# WHAT TO DO:
Which lines in the records below contain the word "biggr"? Copy each one.

[Data excerpts]
*** Block opens ***
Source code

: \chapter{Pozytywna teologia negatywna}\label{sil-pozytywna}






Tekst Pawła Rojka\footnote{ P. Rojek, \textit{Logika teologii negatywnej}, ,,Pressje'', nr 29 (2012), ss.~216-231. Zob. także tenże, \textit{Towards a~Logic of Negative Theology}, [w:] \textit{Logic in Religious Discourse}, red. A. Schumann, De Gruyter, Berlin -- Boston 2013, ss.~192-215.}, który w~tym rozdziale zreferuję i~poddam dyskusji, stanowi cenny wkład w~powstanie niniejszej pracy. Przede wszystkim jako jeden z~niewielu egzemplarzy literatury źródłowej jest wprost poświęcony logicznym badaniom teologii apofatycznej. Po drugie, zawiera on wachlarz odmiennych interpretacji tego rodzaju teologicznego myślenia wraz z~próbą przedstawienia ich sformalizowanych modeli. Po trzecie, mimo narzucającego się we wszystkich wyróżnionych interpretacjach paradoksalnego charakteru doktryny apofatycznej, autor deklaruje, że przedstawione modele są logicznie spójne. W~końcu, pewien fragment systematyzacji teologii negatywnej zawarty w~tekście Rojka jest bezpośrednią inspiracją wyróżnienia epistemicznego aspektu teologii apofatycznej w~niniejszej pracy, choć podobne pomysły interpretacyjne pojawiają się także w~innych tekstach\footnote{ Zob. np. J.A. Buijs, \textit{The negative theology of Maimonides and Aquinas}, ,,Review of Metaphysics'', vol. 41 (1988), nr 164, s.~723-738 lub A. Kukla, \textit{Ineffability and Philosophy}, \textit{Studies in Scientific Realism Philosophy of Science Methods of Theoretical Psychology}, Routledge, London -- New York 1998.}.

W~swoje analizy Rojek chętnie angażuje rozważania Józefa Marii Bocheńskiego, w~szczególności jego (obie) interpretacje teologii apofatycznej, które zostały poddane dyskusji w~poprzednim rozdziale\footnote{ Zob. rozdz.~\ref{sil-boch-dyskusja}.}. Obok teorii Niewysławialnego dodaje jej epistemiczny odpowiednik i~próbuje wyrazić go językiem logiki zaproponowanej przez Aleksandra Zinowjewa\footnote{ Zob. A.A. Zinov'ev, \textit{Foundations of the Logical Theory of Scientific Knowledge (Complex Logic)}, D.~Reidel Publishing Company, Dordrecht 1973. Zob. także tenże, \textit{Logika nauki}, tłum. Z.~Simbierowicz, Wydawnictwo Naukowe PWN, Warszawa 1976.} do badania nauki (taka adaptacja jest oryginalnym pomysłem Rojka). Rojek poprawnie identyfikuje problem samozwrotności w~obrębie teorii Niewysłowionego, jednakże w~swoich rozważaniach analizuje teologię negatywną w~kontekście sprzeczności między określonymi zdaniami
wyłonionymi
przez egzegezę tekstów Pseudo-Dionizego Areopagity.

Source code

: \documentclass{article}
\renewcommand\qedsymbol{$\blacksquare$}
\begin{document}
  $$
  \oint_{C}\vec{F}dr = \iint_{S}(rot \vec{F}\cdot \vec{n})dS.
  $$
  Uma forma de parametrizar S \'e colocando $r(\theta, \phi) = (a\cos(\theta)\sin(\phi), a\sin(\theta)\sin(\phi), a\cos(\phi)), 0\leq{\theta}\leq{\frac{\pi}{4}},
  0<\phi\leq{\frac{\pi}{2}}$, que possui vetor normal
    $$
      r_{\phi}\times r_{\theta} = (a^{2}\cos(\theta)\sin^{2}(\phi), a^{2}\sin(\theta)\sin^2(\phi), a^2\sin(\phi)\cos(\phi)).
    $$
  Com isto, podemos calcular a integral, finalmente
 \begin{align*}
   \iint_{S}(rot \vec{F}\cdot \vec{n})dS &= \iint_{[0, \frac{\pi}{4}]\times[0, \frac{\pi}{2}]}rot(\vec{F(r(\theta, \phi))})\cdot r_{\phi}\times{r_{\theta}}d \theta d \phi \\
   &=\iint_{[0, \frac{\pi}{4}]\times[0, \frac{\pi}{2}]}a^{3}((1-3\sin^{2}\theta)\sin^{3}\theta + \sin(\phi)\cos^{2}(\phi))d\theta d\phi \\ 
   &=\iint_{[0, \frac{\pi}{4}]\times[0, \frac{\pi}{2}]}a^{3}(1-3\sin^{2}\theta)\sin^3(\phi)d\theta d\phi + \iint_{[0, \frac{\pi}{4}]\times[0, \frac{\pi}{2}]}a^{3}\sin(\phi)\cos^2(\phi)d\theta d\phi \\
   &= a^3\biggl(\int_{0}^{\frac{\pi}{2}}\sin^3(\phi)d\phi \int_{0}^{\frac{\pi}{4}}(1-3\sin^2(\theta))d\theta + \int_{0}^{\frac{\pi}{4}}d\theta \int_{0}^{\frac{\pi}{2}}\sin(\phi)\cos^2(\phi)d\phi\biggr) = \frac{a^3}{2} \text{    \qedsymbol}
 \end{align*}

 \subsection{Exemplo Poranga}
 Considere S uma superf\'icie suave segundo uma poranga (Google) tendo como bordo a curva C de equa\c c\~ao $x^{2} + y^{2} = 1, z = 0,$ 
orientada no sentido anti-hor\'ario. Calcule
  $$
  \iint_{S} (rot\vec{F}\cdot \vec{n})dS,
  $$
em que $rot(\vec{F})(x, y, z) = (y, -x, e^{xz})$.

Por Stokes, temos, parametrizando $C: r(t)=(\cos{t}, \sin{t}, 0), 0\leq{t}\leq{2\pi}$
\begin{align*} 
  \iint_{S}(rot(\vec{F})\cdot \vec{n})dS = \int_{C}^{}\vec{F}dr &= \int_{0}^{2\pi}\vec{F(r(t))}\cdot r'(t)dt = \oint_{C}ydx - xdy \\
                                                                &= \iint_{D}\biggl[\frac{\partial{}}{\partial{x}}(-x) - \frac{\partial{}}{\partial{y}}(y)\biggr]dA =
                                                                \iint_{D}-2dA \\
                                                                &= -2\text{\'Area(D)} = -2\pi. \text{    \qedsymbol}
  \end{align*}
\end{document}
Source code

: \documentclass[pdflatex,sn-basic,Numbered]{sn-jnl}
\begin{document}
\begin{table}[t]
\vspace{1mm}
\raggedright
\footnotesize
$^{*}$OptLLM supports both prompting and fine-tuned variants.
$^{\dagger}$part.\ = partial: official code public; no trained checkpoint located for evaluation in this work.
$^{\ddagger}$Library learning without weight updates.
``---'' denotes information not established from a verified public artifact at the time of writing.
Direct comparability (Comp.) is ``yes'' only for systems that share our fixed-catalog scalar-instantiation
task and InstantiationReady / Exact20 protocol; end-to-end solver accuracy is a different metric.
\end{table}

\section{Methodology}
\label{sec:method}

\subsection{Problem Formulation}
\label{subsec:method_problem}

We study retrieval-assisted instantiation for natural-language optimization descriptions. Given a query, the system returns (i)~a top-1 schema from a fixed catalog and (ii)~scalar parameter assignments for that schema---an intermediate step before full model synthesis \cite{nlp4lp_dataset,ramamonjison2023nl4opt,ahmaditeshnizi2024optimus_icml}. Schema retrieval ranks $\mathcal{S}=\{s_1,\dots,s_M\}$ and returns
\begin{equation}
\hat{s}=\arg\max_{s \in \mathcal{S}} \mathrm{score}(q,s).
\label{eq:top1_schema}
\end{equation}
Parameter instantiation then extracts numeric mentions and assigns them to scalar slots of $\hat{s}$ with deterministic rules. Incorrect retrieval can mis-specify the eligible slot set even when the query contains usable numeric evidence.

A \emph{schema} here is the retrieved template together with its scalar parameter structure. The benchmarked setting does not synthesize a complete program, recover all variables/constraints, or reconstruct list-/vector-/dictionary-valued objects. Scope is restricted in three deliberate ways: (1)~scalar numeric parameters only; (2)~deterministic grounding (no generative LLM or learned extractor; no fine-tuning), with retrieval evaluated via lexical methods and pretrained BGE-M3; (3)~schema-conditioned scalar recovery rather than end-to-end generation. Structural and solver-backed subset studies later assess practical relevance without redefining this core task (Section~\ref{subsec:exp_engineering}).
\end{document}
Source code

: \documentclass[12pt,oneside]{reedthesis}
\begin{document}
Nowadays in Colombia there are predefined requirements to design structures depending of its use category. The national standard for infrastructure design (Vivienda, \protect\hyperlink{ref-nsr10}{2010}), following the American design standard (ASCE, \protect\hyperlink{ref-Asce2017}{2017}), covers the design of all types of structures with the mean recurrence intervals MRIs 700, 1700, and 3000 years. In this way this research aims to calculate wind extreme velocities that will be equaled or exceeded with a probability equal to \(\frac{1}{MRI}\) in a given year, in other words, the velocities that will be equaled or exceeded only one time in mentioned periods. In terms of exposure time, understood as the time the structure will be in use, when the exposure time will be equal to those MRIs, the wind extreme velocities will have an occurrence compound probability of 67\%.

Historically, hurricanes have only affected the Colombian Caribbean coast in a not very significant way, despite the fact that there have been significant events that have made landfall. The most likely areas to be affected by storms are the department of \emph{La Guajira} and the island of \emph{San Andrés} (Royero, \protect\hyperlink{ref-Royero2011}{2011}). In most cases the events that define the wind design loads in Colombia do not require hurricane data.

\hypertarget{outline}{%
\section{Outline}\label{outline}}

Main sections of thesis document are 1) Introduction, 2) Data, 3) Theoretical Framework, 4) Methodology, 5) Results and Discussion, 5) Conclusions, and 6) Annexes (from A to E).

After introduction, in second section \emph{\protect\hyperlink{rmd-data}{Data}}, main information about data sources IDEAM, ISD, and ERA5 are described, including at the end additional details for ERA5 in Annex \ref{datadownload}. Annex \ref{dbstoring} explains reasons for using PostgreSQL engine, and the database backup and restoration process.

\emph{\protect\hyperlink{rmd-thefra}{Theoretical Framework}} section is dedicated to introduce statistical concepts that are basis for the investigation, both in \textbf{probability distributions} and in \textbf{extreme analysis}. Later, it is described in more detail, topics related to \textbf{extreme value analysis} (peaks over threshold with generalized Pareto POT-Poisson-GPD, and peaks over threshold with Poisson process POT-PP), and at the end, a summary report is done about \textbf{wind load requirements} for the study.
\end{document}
*** Block closes ***
# RESULT OF THE TASK:
   &= a^3\biggl(\int_{0}^{\frac{\pi}{2}}\sin^3(\phi)d\phi \int_{0}^{\frac{\pi}{4}}(1-3\sin^2(\theta))d\theta + \int_{0}^{\frac{\pi}{4}}d\theta \int_{0}^{\frac{\pi}{2}}\sin(\phi)\cos^2(\phi)d\phi\biggr) = \frac{a^3}{2} \text{    \qedsymbol}
                                                                &= \iint_{D}\biggl[\frac{\partial{}}{\partial{x}}(-x) - \frac{\partial{}}{\partial{y}}(y)\biggr]dA =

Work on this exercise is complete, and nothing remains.